Sulforaphane down-regulates COX-2 expression by activating p38 and inhibiting NF-kappaB-DNA-binding activity in human bladder T24 cells.
Int J Oncol. 2009 Apr;34(4):1129-34
Shan Y, Wu K, Wang W, Wang S, Lin N, Zhao R, Cassidy A, Bao Y.
School of Medicine, Health Policy and Practice, University of East Anglia, Norwich NR4 7TJ, UK.

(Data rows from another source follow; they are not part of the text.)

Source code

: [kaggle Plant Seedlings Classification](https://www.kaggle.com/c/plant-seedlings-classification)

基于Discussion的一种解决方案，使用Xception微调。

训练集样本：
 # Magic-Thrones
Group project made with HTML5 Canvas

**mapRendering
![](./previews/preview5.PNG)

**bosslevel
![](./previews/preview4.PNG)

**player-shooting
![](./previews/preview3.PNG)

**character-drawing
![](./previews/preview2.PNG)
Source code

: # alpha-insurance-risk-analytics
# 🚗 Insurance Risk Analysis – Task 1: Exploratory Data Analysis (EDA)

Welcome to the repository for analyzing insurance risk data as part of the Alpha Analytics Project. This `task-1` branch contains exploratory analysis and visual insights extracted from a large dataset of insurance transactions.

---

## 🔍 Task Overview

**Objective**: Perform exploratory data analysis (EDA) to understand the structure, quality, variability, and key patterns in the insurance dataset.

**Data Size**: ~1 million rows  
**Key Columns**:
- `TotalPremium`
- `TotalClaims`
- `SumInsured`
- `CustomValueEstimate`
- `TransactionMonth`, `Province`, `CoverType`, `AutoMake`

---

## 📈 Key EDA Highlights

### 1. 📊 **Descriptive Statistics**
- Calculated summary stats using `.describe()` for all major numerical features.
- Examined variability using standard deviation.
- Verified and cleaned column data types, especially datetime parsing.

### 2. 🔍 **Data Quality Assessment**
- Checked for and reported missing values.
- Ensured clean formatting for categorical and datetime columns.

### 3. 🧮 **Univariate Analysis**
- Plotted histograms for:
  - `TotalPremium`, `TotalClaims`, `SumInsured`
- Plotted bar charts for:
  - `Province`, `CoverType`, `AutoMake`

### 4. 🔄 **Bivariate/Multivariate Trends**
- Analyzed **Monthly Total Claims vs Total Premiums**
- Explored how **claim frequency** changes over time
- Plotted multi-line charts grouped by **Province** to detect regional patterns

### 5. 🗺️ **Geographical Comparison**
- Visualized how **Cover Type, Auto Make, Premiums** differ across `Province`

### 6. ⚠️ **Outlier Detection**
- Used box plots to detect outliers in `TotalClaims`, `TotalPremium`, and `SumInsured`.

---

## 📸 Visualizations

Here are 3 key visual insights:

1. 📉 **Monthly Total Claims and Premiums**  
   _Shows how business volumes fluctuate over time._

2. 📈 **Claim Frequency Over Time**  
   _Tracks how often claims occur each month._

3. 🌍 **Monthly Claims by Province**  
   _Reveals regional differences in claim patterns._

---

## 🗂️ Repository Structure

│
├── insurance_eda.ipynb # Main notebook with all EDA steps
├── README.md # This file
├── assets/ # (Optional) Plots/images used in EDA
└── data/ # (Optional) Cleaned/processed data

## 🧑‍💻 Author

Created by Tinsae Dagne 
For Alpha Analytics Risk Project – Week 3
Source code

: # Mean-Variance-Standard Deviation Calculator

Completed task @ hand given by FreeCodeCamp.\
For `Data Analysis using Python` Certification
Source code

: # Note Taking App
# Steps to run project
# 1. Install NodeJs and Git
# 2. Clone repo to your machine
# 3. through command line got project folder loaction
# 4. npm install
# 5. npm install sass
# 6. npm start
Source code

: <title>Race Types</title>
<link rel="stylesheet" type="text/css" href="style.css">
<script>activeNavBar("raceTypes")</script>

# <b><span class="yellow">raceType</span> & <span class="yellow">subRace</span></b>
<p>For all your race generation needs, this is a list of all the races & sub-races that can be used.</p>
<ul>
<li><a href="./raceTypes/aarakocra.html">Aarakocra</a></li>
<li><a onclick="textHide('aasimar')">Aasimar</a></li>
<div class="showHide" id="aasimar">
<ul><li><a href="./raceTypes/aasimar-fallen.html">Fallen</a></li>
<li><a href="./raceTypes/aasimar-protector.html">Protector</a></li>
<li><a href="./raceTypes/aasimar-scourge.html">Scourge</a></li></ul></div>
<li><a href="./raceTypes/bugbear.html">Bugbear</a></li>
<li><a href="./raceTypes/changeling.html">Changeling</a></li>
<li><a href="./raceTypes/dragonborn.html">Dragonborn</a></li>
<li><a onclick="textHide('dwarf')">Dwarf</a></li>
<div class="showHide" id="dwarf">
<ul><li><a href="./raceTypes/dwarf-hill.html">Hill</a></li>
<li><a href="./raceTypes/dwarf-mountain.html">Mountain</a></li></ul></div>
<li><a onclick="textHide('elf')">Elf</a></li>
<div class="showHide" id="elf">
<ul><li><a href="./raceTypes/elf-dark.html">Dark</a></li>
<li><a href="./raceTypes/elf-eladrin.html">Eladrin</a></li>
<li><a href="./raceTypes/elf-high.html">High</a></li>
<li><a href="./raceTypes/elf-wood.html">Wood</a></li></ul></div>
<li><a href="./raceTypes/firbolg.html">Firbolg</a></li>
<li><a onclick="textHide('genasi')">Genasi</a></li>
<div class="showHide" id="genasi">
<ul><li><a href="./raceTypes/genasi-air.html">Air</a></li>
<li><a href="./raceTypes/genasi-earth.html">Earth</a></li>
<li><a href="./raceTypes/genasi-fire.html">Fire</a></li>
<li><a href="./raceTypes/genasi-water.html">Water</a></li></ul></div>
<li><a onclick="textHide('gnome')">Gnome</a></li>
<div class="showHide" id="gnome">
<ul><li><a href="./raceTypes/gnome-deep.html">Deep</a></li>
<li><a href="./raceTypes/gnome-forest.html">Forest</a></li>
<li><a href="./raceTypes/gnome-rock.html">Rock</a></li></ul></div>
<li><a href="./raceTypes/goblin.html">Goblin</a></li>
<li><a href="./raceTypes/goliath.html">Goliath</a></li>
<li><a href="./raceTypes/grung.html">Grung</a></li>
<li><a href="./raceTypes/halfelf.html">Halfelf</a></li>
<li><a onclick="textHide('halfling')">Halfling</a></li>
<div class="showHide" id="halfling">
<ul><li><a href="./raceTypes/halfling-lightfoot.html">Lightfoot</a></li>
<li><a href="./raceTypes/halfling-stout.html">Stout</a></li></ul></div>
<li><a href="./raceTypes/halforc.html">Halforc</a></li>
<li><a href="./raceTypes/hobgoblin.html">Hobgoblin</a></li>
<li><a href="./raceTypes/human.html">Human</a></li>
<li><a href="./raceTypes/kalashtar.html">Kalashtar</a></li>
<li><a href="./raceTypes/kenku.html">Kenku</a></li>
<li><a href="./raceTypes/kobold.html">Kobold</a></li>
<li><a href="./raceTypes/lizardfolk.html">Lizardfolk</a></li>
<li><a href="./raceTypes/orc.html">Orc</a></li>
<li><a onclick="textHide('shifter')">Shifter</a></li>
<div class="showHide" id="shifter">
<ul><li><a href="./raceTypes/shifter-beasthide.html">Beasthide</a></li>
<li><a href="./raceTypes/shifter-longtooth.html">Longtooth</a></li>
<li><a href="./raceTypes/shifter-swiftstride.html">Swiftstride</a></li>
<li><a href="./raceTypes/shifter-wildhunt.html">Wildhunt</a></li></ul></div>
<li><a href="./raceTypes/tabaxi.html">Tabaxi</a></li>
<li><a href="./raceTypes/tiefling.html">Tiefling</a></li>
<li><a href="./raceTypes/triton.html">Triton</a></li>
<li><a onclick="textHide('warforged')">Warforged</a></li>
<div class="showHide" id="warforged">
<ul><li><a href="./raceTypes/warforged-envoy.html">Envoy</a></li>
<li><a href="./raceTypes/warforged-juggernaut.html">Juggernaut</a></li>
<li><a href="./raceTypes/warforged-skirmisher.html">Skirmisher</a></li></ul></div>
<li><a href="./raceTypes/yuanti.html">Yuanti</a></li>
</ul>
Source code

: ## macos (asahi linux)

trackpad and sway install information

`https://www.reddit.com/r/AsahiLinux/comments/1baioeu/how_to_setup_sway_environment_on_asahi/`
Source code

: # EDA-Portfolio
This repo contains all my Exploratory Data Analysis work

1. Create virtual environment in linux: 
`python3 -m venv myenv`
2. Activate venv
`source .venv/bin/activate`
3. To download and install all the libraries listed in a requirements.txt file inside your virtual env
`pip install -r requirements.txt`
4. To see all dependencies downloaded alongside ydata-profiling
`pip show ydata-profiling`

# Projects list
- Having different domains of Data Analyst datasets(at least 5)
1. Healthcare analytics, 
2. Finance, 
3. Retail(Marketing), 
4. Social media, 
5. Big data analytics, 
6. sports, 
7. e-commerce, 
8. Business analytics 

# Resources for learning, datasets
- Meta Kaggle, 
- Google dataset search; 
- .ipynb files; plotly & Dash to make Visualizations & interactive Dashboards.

Cyclooxygenase-2 (COX-2) over expression has been associated with the grade, prognosis and recurrence of transitional cell carcinoma (TCC) of the bladder. In this study, sulforaphane, a dietary isothiocyanate, down-regulated COX-2 expression in human bladder transitional cancer T24 cells at both transcriptional- and translational levels. Sulforaphane (5-20 microM) induced nuclear translocation of NF-kappaB and reduced its binding to the COX-2 promoter, a key mechanism for suppressing COX-2 expression by sulforaphane. Moreover, sulforaphane increased expression of p38 and phosphorylated-p38 protein. A specific inhibitor of p38 MAPK, SB202190, was used to further investigate its pivotal role in sulforaphane-mediated down-regulation of COX-2. Exposure of T24 cells to SB202190 1 hour prior to sulforaphane treatment abolished the effect of sulforaphane on COX-2 mRNA down-regulation, but enhanced COX-2 transcription. Furthermore, SB202190 alone induced NF-kappaB translocation to the nucleus, promoted NF-kappaB binding to the COX-2 promoter and resulted in up-regulation of COX-2 expression. Taken together, these data suggest that p38 is essential in sulforaphane-mediated COX-2 suppression and provide new insights into the molecular mechanisms of sulforaphane in the chemoprevention of bladder cancer.
Note from ISS: Several crucifer sprouts including broccoli sprouts are currently the most potent natural source of sulforaphane known. They often produce 10 to 100 times the amount of sulforaphane as their corresponding mature vegetables.